Overdose Deaths Increased by Half in New York City Last Year, and Fentanyl Is to Blame

New York City recorded 1,374 unintentional drug overdoses last year, a jump of 46 percent compared with the 2015 total of 937, according to new data released by the city this week. That marked the sixth consecutive year that fatal overdoses increased in the city, and the rate rose among all demographic groups, said the NYC Department of Health and Mental Hygiene.
The reason for the huge jump between 2015 and last year is the potent opioid fentanyl, which is 50 times stronger than heroin. Drug dealers mix it into heroin and have increasingly begun mixing it into cocaine. The synthetic drug, often manufactured in China and mailed to the U.S. via Canada or Mexico, has risen quickly in popularity. Before 2015, fentanyl was involved in less than 5 percent of all overdose deaths in New York City; last year, the drug was involved in 44 percent of all overdose deaths.
"The final overdose data for 2016 confirm what we have feared—drug overdose deaths have reached a record high and are increasing citywide as the opioid epidemic continues to affect every community," the city health commissioner, Dr. Mary Bassett, said in a statement.
Whites were the group most affected by overdose deaths, suffering at a rate of almost 26 per 100,000, while the rate for Latino people was about 22 and for black people was under 20. Seventy-seven percent of the fatal overdoses in New York City last year were men, according to the DOH data.
The city released a preliminary report on overdose deaths in March, but the new numbers put out this week incorporate official toxicology data from the chief medical examiner's office.
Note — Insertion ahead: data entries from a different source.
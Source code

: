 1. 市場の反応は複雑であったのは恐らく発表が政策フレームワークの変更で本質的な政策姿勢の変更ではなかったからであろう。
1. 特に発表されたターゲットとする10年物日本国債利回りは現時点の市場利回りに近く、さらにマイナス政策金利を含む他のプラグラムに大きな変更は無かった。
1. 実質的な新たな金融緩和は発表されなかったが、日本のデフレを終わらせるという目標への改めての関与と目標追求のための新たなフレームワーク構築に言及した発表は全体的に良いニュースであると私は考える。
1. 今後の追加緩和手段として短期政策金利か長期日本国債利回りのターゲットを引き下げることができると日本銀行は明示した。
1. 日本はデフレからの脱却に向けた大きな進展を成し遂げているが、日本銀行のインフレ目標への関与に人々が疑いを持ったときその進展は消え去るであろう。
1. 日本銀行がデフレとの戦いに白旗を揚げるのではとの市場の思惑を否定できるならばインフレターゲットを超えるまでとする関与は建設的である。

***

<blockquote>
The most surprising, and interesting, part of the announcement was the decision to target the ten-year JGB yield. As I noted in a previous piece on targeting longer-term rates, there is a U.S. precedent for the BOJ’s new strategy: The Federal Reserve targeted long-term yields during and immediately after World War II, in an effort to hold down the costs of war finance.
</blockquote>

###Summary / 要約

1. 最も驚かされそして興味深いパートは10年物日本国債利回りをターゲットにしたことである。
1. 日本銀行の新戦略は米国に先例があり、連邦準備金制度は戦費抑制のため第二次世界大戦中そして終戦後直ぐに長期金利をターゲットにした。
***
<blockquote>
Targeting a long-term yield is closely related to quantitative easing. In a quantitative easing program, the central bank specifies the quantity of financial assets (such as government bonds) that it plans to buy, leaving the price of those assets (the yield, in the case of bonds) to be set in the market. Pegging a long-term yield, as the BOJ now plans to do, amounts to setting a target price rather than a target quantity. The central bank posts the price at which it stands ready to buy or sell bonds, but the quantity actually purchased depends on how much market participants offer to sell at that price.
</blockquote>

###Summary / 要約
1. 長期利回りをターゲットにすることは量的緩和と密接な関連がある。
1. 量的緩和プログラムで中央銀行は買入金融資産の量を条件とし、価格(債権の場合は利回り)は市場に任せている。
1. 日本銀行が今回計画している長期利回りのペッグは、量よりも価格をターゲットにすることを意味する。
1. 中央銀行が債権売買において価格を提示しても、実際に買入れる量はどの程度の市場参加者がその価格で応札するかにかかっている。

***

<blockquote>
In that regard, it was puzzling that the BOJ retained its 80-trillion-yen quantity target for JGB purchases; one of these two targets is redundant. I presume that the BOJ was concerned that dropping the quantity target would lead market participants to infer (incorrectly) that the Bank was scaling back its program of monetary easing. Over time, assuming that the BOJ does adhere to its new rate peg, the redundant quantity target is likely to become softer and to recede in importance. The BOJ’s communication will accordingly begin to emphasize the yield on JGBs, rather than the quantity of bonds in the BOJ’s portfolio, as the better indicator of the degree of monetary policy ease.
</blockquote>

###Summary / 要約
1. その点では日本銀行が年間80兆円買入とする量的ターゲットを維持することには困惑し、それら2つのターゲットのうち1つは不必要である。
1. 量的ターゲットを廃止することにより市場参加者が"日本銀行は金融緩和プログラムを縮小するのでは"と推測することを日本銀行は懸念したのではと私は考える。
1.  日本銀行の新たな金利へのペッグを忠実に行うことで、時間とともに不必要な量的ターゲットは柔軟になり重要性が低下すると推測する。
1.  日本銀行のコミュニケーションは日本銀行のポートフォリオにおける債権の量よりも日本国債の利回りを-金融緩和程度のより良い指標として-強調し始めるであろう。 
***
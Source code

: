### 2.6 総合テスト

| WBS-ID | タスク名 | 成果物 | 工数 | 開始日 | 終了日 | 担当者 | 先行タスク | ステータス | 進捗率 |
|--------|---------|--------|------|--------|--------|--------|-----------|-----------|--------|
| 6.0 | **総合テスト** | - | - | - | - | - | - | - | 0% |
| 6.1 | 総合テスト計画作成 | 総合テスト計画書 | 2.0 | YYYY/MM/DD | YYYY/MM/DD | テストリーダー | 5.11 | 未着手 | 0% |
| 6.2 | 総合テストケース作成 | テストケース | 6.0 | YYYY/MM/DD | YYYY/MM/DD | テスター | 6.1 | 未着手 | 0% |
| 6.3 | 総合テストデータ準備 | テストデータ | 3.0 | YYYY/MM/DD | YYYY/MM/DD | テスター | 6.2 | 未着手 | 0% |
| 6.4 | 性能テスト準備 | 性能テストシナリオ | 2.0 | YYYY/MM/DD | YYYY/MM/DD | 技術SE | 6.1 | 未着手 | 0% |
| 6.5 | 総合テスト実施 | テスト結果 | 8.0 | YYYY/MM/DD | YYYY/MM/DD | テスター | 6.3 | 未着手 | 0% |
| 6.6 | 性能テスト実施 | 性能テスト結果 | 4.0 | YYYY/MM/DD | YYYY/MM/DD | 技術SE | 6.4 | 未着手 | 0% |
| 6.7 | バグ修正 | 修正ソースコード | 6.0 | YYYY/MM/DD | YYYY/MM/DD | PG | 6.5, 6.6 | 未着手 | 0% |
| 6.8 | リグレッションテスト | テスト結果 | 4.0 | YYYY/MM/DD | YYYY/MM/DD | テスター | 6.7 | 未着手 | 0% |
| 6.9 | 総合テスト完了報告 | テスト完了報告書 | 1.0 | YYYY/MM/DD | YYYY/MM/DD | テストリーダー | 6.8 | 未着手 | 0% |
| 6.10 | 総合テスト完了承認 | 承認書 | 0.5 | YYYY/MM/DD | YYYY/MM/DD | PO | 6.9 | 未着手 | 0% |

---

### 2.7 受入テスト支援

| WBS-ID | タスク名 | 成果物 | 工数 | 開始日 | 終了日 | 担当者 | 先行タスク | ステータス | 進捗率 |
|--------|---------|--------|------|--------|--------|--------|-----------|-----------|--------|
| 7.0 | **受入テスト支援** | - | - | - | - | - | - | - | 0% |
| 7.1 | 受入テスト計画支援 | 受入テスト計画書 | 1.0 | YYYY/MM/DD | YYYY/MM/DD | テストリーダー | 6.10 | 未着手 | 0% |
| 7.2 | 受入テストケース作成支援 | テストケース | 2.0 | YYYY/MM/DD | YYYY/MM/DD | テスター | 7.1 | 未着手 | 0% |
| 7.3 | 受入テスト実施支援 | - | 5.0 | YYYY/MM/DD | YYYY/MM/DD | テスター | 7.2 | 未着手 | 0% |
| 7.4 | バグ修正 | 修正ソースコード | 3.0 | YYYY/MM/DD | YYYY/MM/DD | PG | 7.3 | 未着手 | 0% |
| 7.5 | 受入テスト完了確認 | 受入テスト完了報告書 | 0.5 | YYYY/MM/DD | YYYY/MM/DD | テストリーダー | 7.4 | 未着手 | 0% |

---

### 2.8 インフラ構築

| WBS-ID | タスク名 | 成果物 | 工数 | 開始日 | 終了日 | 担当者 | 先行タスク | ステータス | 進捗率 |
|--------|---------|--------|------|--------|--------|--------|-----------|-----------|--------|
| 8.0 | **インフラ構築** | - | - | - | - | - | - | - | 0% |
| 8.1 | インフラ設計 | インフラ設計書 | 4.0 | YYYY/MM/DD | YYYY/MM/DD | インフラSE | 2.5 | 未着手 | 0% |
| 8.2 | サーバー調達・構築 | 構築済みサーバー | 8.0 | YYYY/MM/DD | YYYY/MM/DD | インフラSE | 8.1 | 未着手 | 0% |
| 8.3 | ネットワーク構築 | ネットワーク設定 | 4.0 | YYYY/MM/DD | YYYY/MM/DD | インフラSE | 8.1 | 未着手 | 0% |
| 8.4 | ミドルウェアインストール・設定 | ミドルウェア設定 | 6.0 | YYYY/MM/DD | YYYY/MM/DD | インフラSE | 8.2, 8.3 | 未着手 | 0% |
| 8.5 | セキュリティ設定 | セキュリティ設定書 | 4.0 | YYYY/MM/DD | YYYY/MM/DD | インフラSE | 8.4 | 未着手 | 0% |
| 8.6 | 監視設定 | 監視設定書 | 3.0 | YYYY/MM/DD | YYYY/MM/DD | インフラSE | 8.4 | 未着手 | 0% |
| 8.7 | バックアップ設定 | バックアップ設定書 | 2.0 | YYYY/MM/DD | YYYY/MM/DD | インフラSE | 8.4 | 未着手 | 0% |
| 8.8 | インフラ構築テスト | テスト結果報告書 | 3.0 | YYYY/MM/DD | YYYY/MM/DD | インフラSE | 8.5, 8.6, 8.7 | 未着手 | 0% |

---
More people are killed in New York City each year by overdoses than murders, suicides and car crashes combined, with almost four fatal drug overdoses each day, according to the DOH. The crisis has spread across the country, with overdoses now the leading cause of death among Americans under 50, The New York Times reported.
Fentanyl is also a problem in rural areas. The South Dakota attorney general announced Wednesday morning the arrest of a 19-year-old man with 20,000 fentanyl pills worth about $500,000. One of the arresting officers had to be treated at a hospital for exposure to the deadly drug, a disturbing new trend in which police officers in multiple states have had to be hospitalized after contact with the drug.